In an earlier post we had an insight into how Tony the Pony began teaching his new young owner some basic stable manners. She's progressing well for a beginner but there are still plenty of lessons for her to learn when it comes to ridden work. Luckily, Tony is on the case ...!

Tony's owner loves to ride; every day. Rain, snow, hail, gale force winds or blazing sun; nothing daunts her. Tony finds this rather irksome, especially if he's hungry, tired or just not really in the mood for strenuous exercise (or indeed any form of exercise at all for that matter!).

Luckily, there are plenty of ways of teaching his owner that ridden work is much better in small doses: very little and not very often, in fact. Exercise sessions usually take place after Tony's owner comes home from school and have to be completed in good time for her to then do her homework, have her evening meal with her parents and be home well before it goes dark. Tony knows that the more time his owner spends trying to catch him and tack him up, the less time there will be for riding. He is confident that once she has learned this lesson she will give up bothering him with exercise altogether and he will be left in peace to eat his haynet or potter in the field with his chums.
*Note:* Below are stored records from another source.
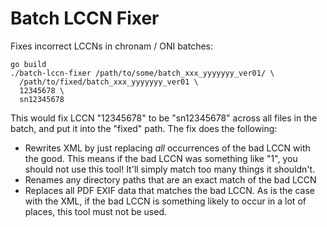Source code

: Batch LCCN Fixer
===

Fixes incorrect LCCNs in chronam / ONI batches:

    go build
    ./batch-lccn-fixer /path/to/some/batch_xxx_yyyyyyy_ver01/ \
      /path/to/fixed/batch_xxx_yyyyyyy_ver01 \
      12345678 \
      sn12345678

This would fix LCCN "12345678" to be "sn12345678" across all files in the
batch, and put it into the "fixed" path.  The fix does the following:

- Rewrites XML by just replacing *all* occurrences of the bad LCCN with the
  good.  This means if the bad LCCN was something like "1", you should not use
  this tool!  It'll simply match too many things it shouldn't.
- Renames any directory paths that are an exact match of the bad LCCN
- Replaces all PDF EXIF data that matches the bad LCCN.  As is the case with
  the XML, if the bad LCCN is something likely to occur in a lot of places,
  this tool must not be used.
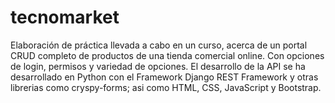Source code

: # tecnomarket

Elaboración de práctica llevada a cabo en un curso, acerca de un portal CRUD completo de productos de una tienda comercial online. Con opciones de login, 
permisos y variedad de opciones. El desarrollo de la API se ha desarrollado en Python 
con el Framework Django REST Framework y otras librerias como cryspy-forms; asi como HTML, CSS, JavaScript y Bootstrap.
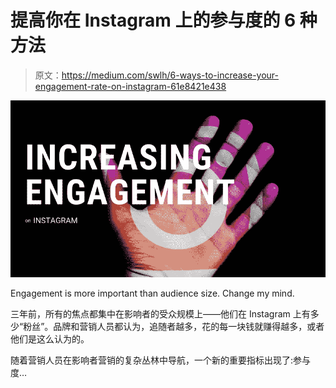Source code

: # 提高你在 Instagram 上的参与度的 6 种方法

> 原文：<https://medium.com/swlh/6-ways-to-increase-your-engagement-rate-on-instagram-61e8421e438>

![](img/c0fcafce69a54ded703204792c86fcd8.png)

Engagement is more important than audience size. Change my mind.

三年前，所有的焦点都集中在影响者的受众规模上——他们在 Instagram 上有多少“粉丝”。品牌和营销人员都认为，追随者越多，花的每一块钱就赚得越多，或者他们是这么认为的。

随着营销人员在影响者营销的复杂丛林中导航，一个新的重要指标出现了:参与度…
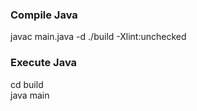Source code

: 


### Compile Java
javac main.java -d ./build -Xlint:unchecked

### Execute Java
cd build  
java main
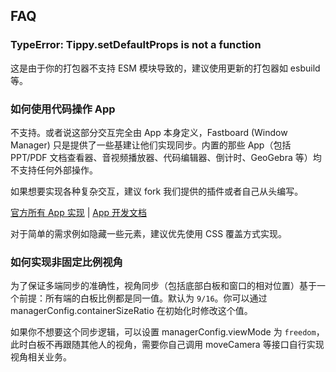 ## FAQ

### TypeError: Tippy.setDefaultProps is not a function

这是由于你的打包器不支持 ESM 模块导致的，建议使用更新的打包器如 esbuild 等。

### 如何使用代码操作 App

不支持。或者说这部分交互完全由 App 本身定义，Fastboard (Window Manager) 只是提供了一些基建让他们实现同步。内置的那些 App（包括 PPT/PDF 文档查看器、音视频播放器、代码编辑器、倒计时、GeoGebra 等）均不支持任何外部操作。

如果想要实现各种复杂交互，建议 fork 我们提供的插件或者自己从头编写。

[官方所有 App 实现](https://github.com/netless-io/netless-app) |
[App 开发文档](https://github.com/netless-io/window-manager/blob/master/docs/develop-app.md)

对于简单的需求例如隐藏一些元素，建议优先使用 CSS 覆盖方式实现。

### 如何实现非固定比例视角

为了保证多端同步的准确性，视角同步（包括底部白板和窗口的相对位置）基于一个前提：所有端的白板比例都是同一值。默认为 `9/16`。你可以通过 managerConfig.containerSizeRatio 在初始化时修改这个值。

如果你不想要这个同步逻辑，可以设置 managerConfig.viewMode 为 `freedom`，此时白板不再跟随其他人的视角，需要你自己调用 moveCamera 等接口自行实现视角相关业务。
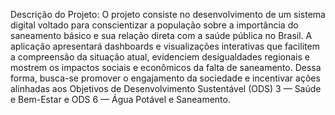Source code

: Descrição do Projeto:
O projeto consiste no desenvolvimento de um sistema digital voltado para conscientizar a população sobre a importância do saneamento básico e sua relação direta com a saúde pública no Brasil. A aplicação apresentará dashboards e visualizações interativas que facilitem a compreensão da situação atual, evidenciem desigualdades regionais e mostrem os impactos sociais e econômicos da falta de saneamento. Dessa forma, busca-se promover o engajamento da sociedade e incentivar ações alinhadas aos Objetivos de Desenvolvimento Sustentável (ODS) 3 — Saúde e Bem-Estar e ODS 6 — Água Potável e Saneamento.
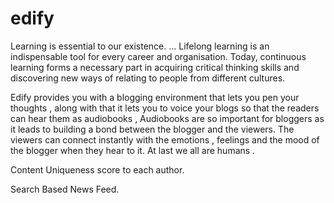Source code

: # edify
Learning is essential to our existence. ... Lifelong learning is an indispensable tool for every career and organisation. Today, continuous learning forms a necessary part in acquiring critical thinking skills and discovering new ways of relating to people from different cultures.

Edify provides you with a blogging environment that lets you pen your thoughts , along with that it lets you to voice your blogs so that the readers can hear them as audiobooks , Audiobooks are so important for bloggers as it leads to building a bond between the blogger and the viewers. The viewers can connect instantly with the emotions , feelings and the mood of the blogger when they hear to it. At last we all are humans .

Content Uniqueness score to each author.

Search Based News Feed.
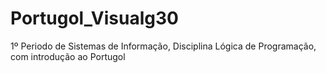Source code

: # Portugol_Visualg30
 1º Periodo de Sistemas de Informação, Disciplina Lógica de Programação, com introdução ao Portugol 
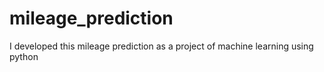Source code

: # mileage_prediction
I developed this mileage prediction as a project of machine learning using python
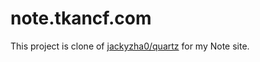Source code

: # note.tkancf.com

This project is clone of [jackyzha0/quartz](https://github.com/jackyzha0/quartz) for my Note site.
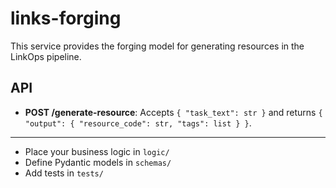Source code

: # links-forging

This service provides the forging model for generating resources in the LinkOps pipeline.

## API

- **POST /generate-resource**: Accepts `{ "task_text": str }` and returns `{ "output": { "resource_code": str, "tags": list } }`.

---

- Place your business logic in `logic/`
- Define Pydantic models in `schemas/`
- Add tests in `tests/` 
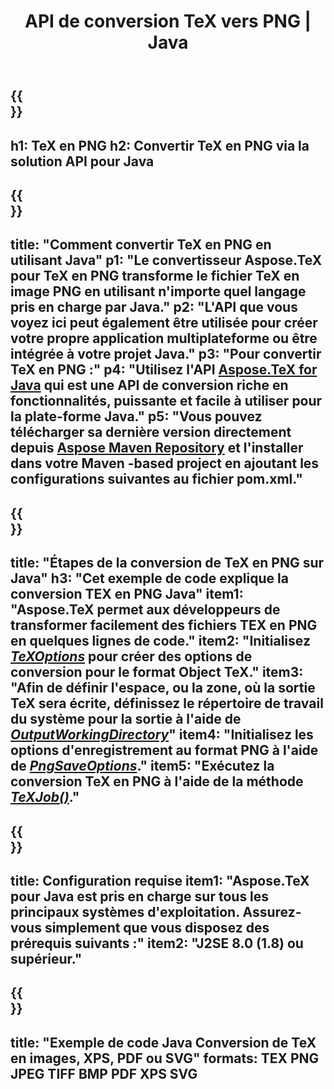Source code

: ﻿---
translation: true
template: /_templates/_conversion-child-java.md
title: API de conversion TeX vers PNG | Java
description: Fonctionnalité de conversion TeX vers PNG. Intégrez cette bibliothèque Java sur site dans votre projet ou utilisez des applications multiplateformes pour convertir TeX en PNG.
keywords: tex en png api java, tex2png intégrer
url: /java/conversion/tex-to-png/
family: tex
platformtag: java
feature: conversion
informat: TEX
outformat: PNG
otherformats: BMP TIFF JPEG PDF XPS SVG
---

{{<section banner>}}
---
h1: TeX en PNG
h2: Convertir TeX en PNG via la solution API pour Java
---

{{<section overview>}}
---
title: "Comment convertir TeX en PNG en utilisant Java"
p1: "Le convertisseur Aspose.TeX pour TeX en PNG transforme le fichier TeX en image PNG en utilisant n'importe quel langage pris en charge par Java."
p2: "L'API que vous voyez ici peut également être utilisée pour créer votre propre application multiplateforme ou être intégrée à votre projet Java."
p3: "Pour convertir TeX en PNG :"
p4: "Utilisez l'API [Aspose.TeX for Java](https://products.aspose.com/tex/java) qui est une API de conversion riche en fonctionnalités, puissante et facile à utiliser pour la plate-forme Java."
p5: "Vous pouvez télécharger sa dernière version directement depuis [Aspose Maven Repository](https://repository.aspose.com/tex/) et l'installer dans votre Maven -based project en ajoutant les configurations suivantes au fichier pom.xml."
---

{{<section feature1>}}
---
title: "Étapes de la conversion de TeX en PNG sur Java"
h3: "Cet exemple de code explique la conversion TEX en PNG Java"
item1: "Aspose.TeX permet aux développeurs de transformer facilement des fichiers TEX en PNG en quelques lignes de code."
item2: "Initialisez [*TeXOptions*](https://reference.aspose.com/tex/java/com.aspose.tex/TeXOptions) pour créer des options de conversion pour le format Object TeX."
item3: "Afin de définir l'espace, ou la zone, où la sortie TeX sera écrite, définissez le répertoire de travail du système pour la sortie à l'aide de [*OutputWorkingDirectory*](https://reference.aspose.com/tex/java/com.aspose.tex/TeXOptions#getOutputWorkingDirectory--)"
item4: "Initialisez les options d'enregistrement au format PNG à l'aide de [*PngSaveOptions*](https://reference.aspose.com/tex/java/com.aspose.tex.rendering/PngSaveOptions)."
item5: "Exécutez la conversion TeX en PNG à l'aide de la méthode [*TeXJob()*](https://reference.aspose.com/tex/java/com.aspose.tex/TeXJob)."
---

{{<section feature2>}}
---
title: Configuration requise
item1: "Aspose.TeX pour Java est pris en charge sur tous les principaux systèmes d'exploitation. Assurez-vous simplement que vous disposez des prérequis suivants :"
item2: "J2SE 8.0 (1.8) ou supérieur."
---

{{<section widget>}}
---
title: "Exemple de code Java Conversion de TeX en images, XPS, PDF ou SVG"
formats: TEX PNG JPEG TIFF BMP PDF XPS SVG
---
A favourite owner training method used by most equines is to wander around the stable in circles when the owner is trying to put the saddle on; a sudden change of direction being particularly effective just when the saddle is poised to be placed on the horse's back. If the penny doesn't quite drop, waiting until the saddle is in place and then shaking vigorously so as to deposit it onto the floor sometimes works. Another popular technique used by many equines is avoiding the bridle. Tony knows it's important to snuffle gently and lovingly around his owner's eager hand and softly take up the bit (so as not to miss out on any treats that might be offered as a bribe). Then as she goes to place the bridle over his ears, Tony suddenly flings his head up, opens his mouth and spits out the bit (minus treat, obviously). And so the whole process begins again until time runs out and the idea of riding is abandoned until the next day.

If it's a nice day and Tony decides that he is in the mood for a sedate (and very brief) stroll through the countryside or perhaps a gentle bimble around the arena, he will allow his owner to put his tack on. The duration of the ride can then be decided by the length of time it takes his owner to scramble aboard and the subsequent amount of time she has left.

As she is only small and feeble, Tony's owner usually uses a set of steps to mount from. These steps are a perfect teaching aid for an experienced horse like Tony. He stands still as the steps are carefully positioned in just the right place; then waits until his owner reaches the top before sidling off or swinging his quarters away so that she has to go back down the steps, re-position them and start all over again. Sometimes a well-meaning adult is summoned to hold him still while his owner gets on. This does not present too much of a problem as Tony finds the inexperienced and non-horsey grown-ups particularly easy to train. Fidgeting, stamping on their feet, wildly swishing his tail, rolling his eyes and booting the steps across the yard usually sends them sprinting for cover. Such tactics often result in him being swiftly untacked (at arm's length) and given his tea early which is indeed a result!

One day, Tony's owner asked a more experienced human to have a go at getting on. The young lady in question announced confidently that she would not need the steps and would get on from the ground. Tony pricks his ears at this opportunity to demonstrate a more advanced training method. While his owner is fussing about with his girth Tony breathes in deeply, blowing himself out like a little hairy zeppelin. As the interloper attempts to mount he merely exhales, turning around with a look of pained surprise as the saddle slithers around underneath him and the unfortunate "expert" is deposited unceremoniously on the wet yard.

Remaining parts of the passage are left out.